There are two basic styles of envelope – Wallet or Pocket.
- Wallet: If the flap is on the long edge of the envelope then this defines the envelope as a wallet or a banker. A banker envelope has a diamond shape flap and is traditionally for use in the greeting card industry. We refer to these as Greeting Card or Invitation Envelopes. A wallet envelope normally has a trapezium shape to suit automatic mailing machines (but can be straight or slightly curved).
- Pocket: If the flap is on the short edge of the envelope then it's called a pocket. The most common pocket envelopes are C5 and C4.

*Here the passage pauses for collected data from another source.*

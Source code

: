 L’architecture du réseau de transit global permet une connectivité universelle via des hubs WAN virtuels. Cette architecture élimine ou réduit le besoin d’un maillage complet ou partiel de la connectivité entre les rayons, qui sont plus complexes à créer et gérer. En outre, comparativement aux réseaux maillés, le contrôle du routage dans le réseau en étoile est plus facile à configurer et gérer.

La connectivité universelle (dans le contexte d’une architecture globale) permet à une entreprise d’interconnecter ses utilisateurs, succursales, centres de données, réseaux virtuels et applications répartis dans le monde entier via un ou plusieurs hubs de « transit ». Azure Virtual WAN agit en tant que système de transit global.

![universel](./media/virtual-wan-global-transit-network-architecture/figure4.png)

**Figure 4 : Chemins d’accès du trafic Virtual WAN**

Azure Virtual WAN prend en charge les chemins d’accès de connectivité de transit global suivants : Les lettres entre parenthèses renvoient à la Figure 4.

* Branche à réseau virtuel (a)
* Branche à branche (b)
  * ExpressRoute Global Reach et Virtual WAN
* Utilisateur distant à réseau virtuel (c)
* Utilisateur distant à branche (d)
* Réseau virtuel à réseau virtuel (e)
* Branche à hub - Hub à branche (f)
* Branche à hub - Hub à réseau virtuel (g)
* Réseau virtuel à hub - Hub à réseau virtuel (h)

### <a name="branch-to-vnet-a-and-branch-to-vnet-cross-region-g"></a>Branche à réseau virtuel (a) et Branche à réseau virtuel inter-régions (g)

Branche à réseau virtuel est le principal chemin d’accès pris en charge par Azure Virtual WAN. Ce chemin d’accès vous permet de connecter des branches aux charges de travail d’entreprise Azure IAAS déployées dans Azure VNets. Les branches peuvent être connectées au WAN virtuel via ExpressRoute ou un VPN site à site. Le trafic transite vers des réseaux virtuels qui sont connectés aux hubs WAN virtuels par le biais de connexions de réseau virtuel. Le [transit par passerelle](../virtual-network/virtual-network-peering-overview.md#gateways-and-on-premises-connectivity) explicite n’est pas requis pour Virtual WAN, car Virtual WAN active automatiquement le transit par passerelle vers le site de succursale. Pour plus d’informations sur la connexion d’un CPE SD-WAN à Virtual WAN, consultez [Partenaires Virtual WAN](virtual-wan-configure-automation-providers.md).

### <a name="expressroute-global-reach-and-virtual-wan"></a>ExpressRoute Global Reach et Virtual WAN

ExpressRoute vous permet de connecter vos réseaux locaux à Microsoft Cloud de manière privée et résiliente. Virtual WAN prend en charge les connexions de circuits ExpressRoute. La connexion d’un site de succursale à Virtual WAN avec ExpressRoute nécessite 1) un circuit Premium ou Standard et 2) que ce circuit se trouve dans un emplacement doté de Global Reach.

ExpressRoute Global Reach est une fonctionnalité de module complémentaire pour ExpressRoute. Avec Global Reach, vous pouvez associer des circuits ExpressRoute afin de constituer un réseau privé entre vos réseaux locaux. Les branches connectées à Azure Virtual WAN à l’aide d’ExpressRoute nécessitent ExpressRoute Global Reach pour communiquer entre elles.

- Gusset: Usually a pocket envelope with expandable sides to increase the capacity of the envelope, they can have either a block bottom or V bottom. These are typically quite high grammage envelopes designed to handle brochures or multiple leaflets.
- To measure the size of an envelope, the side where the flap is on is always given as the last dimension, e.g.

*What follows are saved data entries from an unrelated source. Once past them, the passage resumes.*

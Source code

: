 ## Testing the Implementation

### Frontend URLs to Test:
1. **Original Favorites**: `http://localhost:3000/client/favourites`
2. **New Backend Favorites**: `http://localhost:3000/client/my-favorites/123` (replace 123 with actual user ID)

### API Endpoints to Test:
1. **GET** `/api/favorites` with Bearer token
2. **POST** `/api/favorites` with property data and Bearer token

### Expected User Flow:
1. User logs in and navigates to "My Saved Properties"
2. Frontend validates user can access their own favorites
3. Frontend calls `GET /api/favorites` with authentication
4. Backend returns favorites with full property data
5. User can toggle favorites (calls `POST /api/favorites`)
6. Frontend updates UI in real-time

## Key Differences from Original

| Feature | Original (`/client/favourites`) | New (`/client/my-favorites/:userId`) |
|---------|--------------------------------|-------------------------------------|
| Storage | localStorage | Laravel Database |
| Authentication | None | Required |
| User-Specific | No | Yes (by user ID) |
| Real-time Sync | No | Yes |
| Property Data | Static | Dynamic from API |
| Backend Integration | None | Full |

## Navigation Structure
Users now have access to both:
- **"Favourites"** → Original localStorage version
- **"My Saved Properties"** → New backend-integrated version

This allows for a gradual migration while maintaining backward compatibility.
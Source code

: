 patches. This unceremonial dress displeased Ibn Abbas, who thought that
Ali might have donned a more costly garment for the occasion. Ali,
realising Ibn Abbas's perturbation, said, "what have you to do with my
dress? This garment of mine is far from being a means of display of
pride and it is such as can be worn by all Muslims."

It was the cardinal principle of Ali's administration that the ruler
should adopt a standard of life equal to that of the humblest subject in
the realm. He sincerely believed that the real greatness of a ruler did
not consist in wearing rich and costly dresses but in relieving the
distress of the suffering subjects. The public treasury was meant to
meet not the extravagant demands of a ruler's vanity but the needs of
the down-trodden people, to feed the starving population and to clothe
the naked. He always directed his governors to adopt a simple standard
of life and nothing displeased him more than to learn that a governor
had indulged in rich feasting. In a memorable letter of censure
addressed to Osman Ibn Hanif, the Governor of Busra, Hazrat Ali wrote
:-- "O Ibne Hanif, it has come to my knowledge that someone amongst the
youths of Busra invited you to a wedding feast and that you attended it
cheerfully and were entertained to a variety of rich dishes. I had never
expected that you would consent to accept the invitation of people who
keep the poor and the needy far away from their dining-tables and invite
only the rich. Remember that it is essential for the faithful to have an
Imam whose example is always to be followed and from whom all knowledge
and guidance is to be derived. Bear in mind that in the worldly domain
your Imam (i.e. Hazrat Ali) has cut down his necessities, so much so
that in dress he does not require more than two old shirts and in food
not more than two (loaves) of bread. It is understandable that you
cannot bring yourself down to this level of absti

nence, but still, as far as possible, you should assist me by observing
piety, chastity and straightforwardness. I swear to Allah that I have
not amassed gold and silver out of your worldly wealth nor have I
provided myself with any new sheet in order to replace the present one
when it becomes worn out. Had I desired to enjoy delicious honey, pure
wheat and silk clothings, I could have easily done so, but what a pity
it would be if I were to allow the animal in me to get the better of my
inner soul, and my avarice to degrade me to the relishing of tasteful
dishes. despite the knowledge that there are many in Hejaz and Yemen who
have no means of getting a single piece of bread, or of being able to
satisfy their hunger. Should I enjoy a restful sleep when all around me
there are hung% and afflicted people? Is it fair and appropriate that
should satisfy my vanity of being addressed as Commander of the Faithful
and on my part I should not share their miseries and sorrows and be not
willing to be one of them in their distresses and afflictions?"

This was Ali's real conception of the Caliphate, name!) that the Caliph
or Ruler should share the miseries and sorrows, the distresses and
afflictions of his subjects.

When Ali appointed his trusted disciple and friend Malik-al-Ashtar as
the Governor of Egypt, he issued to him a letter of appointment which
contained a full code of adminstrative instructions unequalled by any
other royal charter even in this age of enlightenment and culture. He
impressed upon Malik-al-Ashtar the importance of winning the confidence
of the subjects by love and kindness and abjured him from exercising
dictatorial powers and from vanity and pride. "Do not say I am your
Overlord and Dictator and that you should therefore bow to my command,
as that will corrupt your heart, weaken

- 110 x 220mm indicates a wallet or a banker
- 220 x 110mm indicates a pocket.
- A combination of the traditional Imperial and the European metric sizes has resulted in a wide range of envelope sizes. In addition to the stock sizes available, there are almost an infinite range of envelope sizes that can be custom made. In reality though, the high demand is for a basic range of sizes, which are:
- DL 110x220mm Takes A4 folded in three, width ways
- C6 114x162mm Takes A4 folded in half & half again
- C5 162x229mm Takes A4 folded in half
- C4 324x229mm Takes A4 unfolded
- C5+ 162x235 or 162x238
- DL+ 114x229 or 114x235
- Gummed Envelopes: A water soluble gum – the most common sealing method and always used for machinable mailing envelopes. Moisten the layer of adhesive along the envelope flap and close. Providing these envelopes are stored in the correct conditions they should last for a number of years. The gum is water soluble and usually made from a blend of synthetic resin and dextrin, therefore is biodegradable. Only gummed envelopes are suitable for automatic machine inserting and the sealing is performed automatically by the mailing machine.

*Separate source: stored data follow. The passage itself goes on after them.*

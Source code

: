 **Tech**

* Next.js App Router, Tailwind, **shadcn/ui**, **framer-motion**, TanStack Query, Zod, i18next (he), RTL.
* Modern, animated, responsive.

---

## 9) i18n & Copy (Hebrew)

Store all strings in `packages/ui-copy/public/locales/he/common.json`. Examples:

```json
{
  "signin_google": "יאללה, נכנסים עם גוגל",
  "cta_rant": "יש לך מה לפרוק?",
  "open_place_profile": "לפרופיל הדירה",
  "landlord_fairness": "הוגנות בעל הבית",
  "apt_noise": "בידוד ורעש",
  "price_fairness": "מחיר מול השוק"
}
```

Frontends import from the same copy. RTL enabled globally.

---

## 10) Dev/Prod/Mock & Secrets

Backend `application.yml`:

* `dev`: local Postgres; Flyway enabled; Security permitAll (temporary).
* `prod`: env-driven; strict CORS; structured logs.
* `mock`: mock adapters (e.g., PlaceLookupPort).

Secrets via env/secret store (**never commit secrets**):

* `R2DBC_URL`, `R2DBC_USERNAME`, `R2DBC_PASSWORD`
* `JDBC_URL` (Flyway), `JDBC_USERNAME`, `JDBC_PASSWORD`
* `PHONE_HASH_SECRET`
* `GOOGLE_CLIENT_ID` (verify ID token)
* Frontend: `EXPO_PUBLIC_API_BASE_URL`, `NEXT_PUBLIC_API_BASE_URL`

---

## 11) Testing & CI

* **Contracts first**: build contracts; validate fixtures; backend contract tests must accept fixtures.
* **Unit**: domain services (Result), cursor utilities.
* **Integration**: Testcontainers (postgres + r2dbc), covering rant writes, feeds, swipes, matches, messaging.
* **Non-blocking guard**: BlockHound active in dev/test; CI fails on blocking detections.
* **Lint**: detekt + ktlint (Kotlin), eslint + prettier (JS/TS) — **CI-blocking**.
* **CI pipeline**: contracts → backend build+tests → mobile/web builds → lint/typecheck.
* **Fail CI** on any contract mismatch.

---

- Self Seal: This method of sealing has a strip of latex on each flap and is pressed together to form an instant bond. The latex on self-seal envelopes normally only has a guaranteed shelf life of six months from date of manufacture. However, in the correct conditions this may be extended. Equilibrium of temperature is essential, not too hot and not too cold, hence the reason we have controlled heating in the warehouse in the winter and cooling in the summer. Also known as Dri-seal, Press-seal & Fast-seal, it’s derived from rubber and ammonium substrate and the latex therefore can be classed as a natural product. On the flap of Self Seal envelopes you will sometimes find Security Slits. These slits will cause the flap to rip if the seal has been tampered with.
- Peel and Seal: One of the most secure ways to seal an envelope, peel away the release tape from the flap to reveal a strip of latex and press down to form an instant bond. There are two types of Peel & Seal adhesive: cold melt which is in effect like Self-Seal latex – one band of adhesive covered by a large silicone paper strip; these normally have a shelf life of 2 years. The other type which covers most of the Peel and Seal range we stock is made with the hot melt process which is a narrow band of adhesive with a heavier gram weight than normal Peel and Seal looking similar to double sided tape. This offers up to a 5 year shelf life and due to its sealing properties, acts as a tamper proof security seal as it is impossible to open the envelope without tearing the flap. Also known as Super seal, Strip seal & Peel and Stick.